I took my son in my arms and held him, and kissed him once strongly, and let him go.

I meant to be strong, I did not mean to draw out my farewells; but as I hung on the ladder below, descending to our boat, my flesh betrayed me, and I looked up at him. Chris was standing in the forepart of the ship; he was not looking at me, or at our boat, or at the hurry on the ship, but out to sea. His head was lifted, his rich golden hair blowing in the wind; his eyes were very wide, and there was a smile of joy on his fine red lips. As I watched, he drew a deep breath, and sighed it out, then flung back his head and began to whistle joyously—the clear bright sound was borne on the wind to my ears.

“He is happy,” I thought: “He is fully himself, and going to meet his destiny. I could not wish a better thing for him. So I must be glad.”

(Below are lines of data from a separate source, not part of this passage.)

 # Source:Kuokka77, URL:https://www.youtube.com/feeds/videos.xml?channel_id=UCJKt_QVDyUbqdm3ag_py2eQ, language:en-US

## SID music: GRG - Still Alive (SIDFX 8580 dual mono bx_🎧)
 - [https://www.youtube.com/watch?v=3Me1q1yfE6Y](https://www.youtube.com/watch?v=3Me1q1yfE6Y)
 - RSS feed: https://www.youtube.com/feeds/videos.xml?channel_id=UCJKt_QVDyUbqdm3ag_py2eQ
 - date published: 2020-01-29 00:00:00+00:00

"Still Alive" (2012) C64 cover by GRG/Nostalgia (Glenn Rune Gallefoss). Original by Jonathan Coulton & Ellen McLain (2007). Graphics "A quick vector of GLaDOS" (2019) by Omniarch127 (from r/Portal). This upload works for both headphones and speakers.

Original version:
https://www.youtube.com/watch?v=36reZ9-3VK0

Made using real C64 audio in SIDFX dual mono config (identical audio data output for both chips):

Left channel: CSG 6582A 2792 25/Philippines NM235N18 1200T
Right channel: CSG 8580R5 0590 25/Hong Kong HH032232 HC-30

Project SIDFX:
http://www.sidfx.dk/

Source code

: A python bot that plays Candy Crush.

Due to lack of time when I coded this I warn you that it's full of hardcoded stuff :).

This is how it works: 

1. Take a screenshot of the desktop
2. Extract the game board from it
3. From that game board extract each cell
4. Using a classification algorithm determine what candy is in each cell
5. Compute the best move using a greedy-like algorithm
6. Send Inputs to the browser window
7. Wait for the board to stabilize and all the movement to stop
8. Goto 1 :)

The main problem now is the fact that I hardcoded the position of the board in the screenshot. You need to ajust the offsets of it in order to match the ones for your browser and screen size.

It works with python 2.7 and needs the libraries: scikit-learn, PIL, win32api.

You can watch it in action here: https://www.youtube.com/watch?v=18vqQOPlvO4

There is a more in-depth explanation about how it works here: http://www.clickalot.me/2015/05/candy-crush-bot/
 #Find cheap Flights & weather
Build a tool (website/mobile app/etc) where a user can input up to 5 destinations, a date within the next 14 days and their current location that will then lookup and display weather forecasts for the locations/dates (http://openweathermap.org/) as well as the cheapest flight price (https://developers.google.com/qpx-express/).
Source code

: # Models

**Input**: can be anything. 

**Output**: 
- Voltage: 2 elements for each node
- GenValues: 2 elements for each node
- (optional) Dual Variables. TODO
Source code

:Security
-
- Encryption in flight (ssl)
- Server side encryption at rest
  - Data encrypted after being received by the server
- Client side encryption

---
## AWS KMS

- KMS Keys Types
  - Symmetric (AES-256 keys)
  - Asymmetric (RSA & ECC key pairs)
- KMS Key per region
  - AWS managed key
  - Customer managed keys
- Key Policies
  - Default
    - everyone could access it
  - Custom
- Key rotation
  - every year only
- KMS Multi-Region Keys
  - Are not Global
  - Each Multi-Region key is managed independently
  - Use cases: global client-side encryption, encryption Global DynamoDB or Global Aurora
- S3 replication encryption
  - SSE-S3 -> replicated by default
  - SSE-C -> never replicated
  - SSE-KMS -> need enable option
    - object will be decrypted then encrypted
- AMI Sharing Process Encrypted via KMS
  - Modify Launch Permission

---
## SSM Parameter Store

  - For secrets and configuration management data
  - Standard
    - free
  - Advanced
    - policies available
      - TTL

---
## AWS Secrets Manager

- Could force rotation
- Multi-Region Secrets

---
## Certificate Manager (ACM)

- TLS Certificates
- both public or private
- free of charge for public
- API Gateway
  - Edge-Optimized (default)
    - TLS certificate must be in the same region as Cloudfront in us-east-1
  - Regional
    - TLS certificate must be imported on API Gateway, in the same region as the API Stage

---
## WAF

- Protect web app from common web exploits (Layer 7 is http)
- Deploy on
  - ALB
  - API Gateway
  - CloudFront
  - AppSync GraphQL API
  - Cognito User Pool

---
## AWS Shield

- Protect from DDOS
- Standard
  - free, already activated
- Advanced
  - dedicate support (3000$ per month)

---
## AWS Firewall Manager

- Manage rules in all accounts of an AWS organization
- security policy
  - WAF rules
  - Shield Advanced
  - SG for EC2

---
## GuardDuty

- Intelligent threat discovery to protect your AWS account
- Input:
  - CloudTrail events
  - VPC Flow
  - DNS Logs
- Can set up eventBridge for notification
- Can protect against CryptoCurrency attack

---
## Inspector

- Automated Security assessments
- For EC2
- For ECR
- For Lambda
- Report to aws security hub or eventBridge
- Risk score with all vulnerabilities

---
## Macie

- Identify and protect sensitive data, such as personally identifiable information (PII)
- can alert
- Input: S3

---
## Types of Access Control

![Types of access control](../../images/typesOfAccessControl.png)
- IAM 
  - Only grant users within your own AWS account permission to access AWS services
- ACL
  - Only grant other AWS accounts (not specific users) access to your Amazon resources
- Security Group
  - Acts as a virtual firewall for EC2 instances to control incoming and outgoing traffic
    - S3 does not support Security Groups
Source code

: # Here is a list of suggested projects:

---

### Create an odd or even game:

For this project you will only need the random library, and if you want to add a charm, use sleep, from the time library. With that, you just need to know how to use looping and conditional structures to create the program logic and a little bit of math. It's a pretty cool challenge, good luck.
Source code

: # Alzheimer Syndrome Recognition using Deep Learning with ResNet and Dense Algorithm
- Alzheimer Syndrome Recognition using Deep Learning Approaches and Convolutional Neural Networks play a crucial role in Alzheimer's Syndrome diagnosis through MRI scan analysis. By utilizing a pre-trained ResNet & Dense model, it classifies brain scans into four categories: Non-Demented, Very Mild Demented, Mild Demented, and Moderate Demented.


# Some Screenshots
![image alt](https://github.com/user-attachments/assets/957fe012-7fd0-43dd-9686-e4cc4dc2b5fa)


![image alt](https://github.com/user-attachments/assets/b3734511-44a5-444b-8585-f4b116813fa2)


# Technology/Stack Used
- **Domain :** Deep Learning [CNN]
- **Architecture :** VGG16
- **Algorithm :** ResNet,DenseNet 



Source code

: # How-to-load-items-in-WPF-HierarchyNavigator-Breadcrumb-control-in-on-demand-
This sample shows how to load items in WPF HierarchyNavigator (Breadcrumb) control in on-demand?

We saw the ship sail, watching at a distance from our little boat, though we had long enough to wait before she moved, and the wind rose and rose, so that the waves grew great and the boat tossed lamentably. David, poor lad, was constrained suddenly to vomit, for which he apologized with his usual courtesy. But at last the sails were all in place, and billowed out with the wind, very white and curved and huge, and there came a sound of singing and a rattling of chains, and our boatmen said the Beaver was taking up her anchor. And then with infinite grace the ship moved, heeling over to the wind, shearing easily through the tossing waters, and she glided ever more swiftly away and away and away, till at last we could scarcely see her, and then our boatmen shipped their oars, put up our sail, turned our boat about and made for London. I gazed back, shading my eyes, till I could see the ship no longer.

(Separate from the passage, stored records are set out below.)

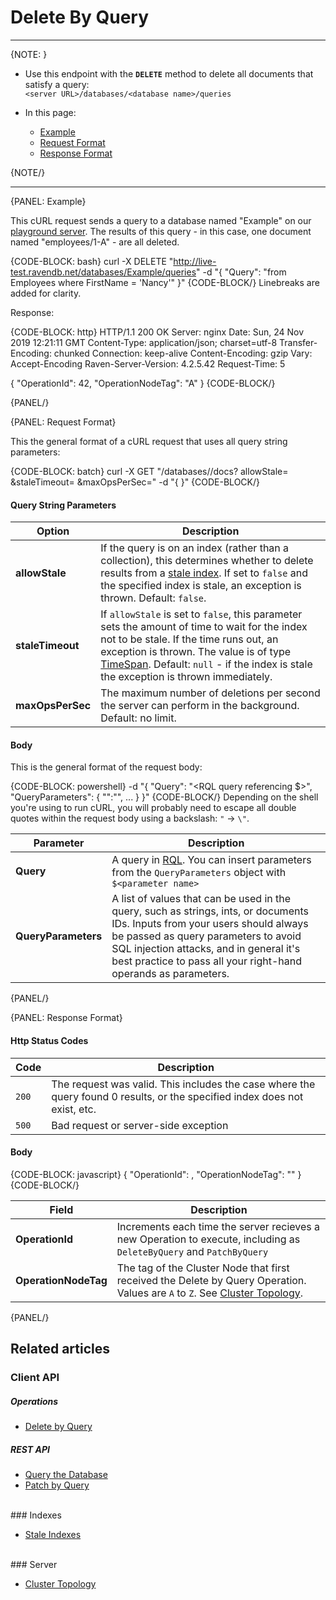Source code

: ﻿# Delete By Query

---

{NOTE: }

* Use this endpoint with the **`DELETE`** method to delete all documents that satisfy a query:  
`<server URL>/databases/<database name>/queries`  

* In this page:  
  * [Example](../../../client-api/rest-api/queries/delete-by-query#example)  
  * [Request Format](../../../client-api/rest-api/queries/delete-by-query#request-format)  
  * [Response Format](../../../client-api/rest-api/queries/delete-by-query#response-format)  

{NOTE/}

---

{PANEL: Example}

This cURL request sends a query to a database named "Example" on our [playground server](http://live-test.ravendb.net). The 
results of this query - in this case, one document named "employees/1-A" - are all deleted.  

{CODE-BLOCK: bash}
curl -X DELETE "http://live-test.ravendb.net/databases/Example/queries"
-d "{ \"Query\": \"from Employees where FirstName = 'Nancy'\" }"
{CODE-BLOCK/}
Linebreaks are added for clarity.  

Response:  

{CODE-BLOCK: http}
HTTP/1.1 200 OK
Server: nginx
Date: Sun, 24 Nov 2019 12:21:11 GMT
Content-Type: application/json; charset=utf-8
Transfer-Encoding: chunked
Connection: keep-alive
Content-Encoding: gzip
Vary: Accept-Encoding
Raven-Server-Version: 4.2.5.42
Request-Time: 5

{
    "OperationId": 42,
    "OperationNodeTag": "A"
}
{CODE-BLOCK/}

{PANEL/}

{PANEL: Request Format}

This the general format of a cURL request that uses all query string parameters:

{CODE-BLOCK: batch}
curl -X GET "<server URL>/databases/<database name>/docs?
            allowStale=<boolean>
            &staleTimeout=<TimeSpan>
            &maxOpsPerSec=<integer>"
-d "{ }"
{CODE-BLOCK/}

#### Query String Parameters

| Option | Description |
| - | - |
| **allowStale** | If the query is on an index (rather than a collection), this determines whether to delete results from a [stale index](../../../indexes/stale-indexes). If set to `false` and the specified index is stale, an exception is thrown. Default: `false`. |
| **staleTimeout** | If `allowStale` is set to `false`, this parameter sets the amount of time to wait for the index not to be stale. If the time runs out, an exception is thrown. The value is of type [TimeSpan](https://docs.microsoft.com/en-us/dotnet/api/system.timespan). Default: `null` - if the index is stale the exception is thrown immediately. |
| **maxOpsPerSec** | The maximum number of deletions per second the server can perform in the background. Default: no limit. |

#### Body

This is the general format of the request body:

{CODE-BLOCK: powershell}
-d "{
    \"Query\": \"<RQL query referencing $<name>>\",
    \"QueryParameters\": {
        \"<name>\":\"<parameter>\",
        ...
    }
}"
{CODE-BLOCK/}
Depending on the shell you're using to run cURL, you will probably need to escape all 
double quotes within the request body using a backslash: `"` -> `\"`.  

| Parameter | Description |
| - | - |
| **Query** | A query in [RQL](../../../client-api/session/querying/what-is-rql). You can insert parameters from the `QueryParameters` object with `$<parameter name>` |
| **QueryParameters** | A list of values that can be used in the query, such as strings, ints, or documents IDs. Inputs from your users should always be passed as query parameters to avoid SQL injection attacks, and in general it's best practice to pass all your right-hand operands as parameters. |
{PANEL/}

{PANEL: Response Format}

#### Http Status Codes

| Code | Description |
| - | - |
| `200` | The request was valid. This includes the case where the query found 0 results, or the specified index does not exist, etc. |
| `500` | Bad request or server-side exception |

#### Body

{CODE-BLOCK: javascript}
{
    "OperationId": <int>,
    "OperationNodeTag": "<cluster node tag>"
}
{CODE-BLOCK/}

| Field | Description |
| - | - |
| **OperationId** | Increments each time the server recieves a new Operation to execute, including as `DeleteByQuery` and `PatchByQuery` |
| **OperationNodeTag** | The tag of the Cluster Node that first received the Delete by Query Operation. Values are `A` to `Z`. See [Cluster Topology](../../../server/clustering/rachis/cluster-topology). |
{PANEL/}

## Related articles  

### Client API  

##### Operations  

- [Delete by Query](../../../client-api/operations/common/delete-by-query)  

##### REST API  

- [Query the Database](../../../client-api/rest-api/queries/query-the-database)  
- [Patch by Query](../../../client-api/rest-api/queries/patch-by-query)  
<br/>
### Indexes  

- [Stale Indexes](../../../indexes/stale-indexes)  
<br/>
### Server  

- [Cluster Topology](../../../server/clustering/rachis/cluster-topology)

And so the son of Francis Ferrand set sail for the New World.

When I reached the Bagnalls’ house I told John and Sam I must go home. I felt I must have the familiar things of The Breck about me, quickly, or my brain would crack; I could endure no further strain. At first Sam put me off, and I saw he meant to try to keep me for a longer stay, but after he had been out next forenoon he came to us with a very sober face, and said it was best for John and myself to go at once.

“I have it on good authority,” said he, “that the Protector is very ill and like to die.”

“Then England will be free again!” cried John.

Sam grimaced. “Maybe,” he said. “Or maybe not. I think we shan’t see better till we have seen worse. You and my mother are best at home.”

We took him at his word very thankfully, and set off with the Halifax carrier the next morning. John was to ride one of our horses and lead the other, but his knee had grown so bad, with too little rest and too much anxiety, that he was fain to sit, while for my part I still felt feverish and sick. We pushed on with the rest, however, enduring as best we could, and at last we came to Bradford, and to the lane, and to our own dear home.

Although we had so longed to see it, when we reached it we felt strange there after our travels, and as if we should never settle down. But time went on and we grew into our old ways again, with letters coming often from Sam and Thomas, and Abraham a great joy to John. I picked up my old duties and found some new ones, and tried to put my love for Chris into them, visiting old Ralph, whom I had put to board with Sarah, very regularly, and devoting myself very carefully to Abraham and John. And presently my whirling thoughts settled, I was able to see things clearly again; I dared begin at last to remind myself of Chris’s sailing.

Whenever I thought of it, the picture of his eager daring face, keen set for adventure, between the ship’s sails and the tossing waves, came before my eyes, and I knew we had been right to let him go. I know I shall never see him again; I have lost him. England has lost him too. Something of brightness and joy, something of the glory and splendour of life, left the West Riding, perhaps for ever, when Chris found he could not endure to live there any more. I am sorry for that loss, as I am for my own. Still, he will help to make that far land bright. I am glad to think that there is something of Francis, and something of myself, in that far New World.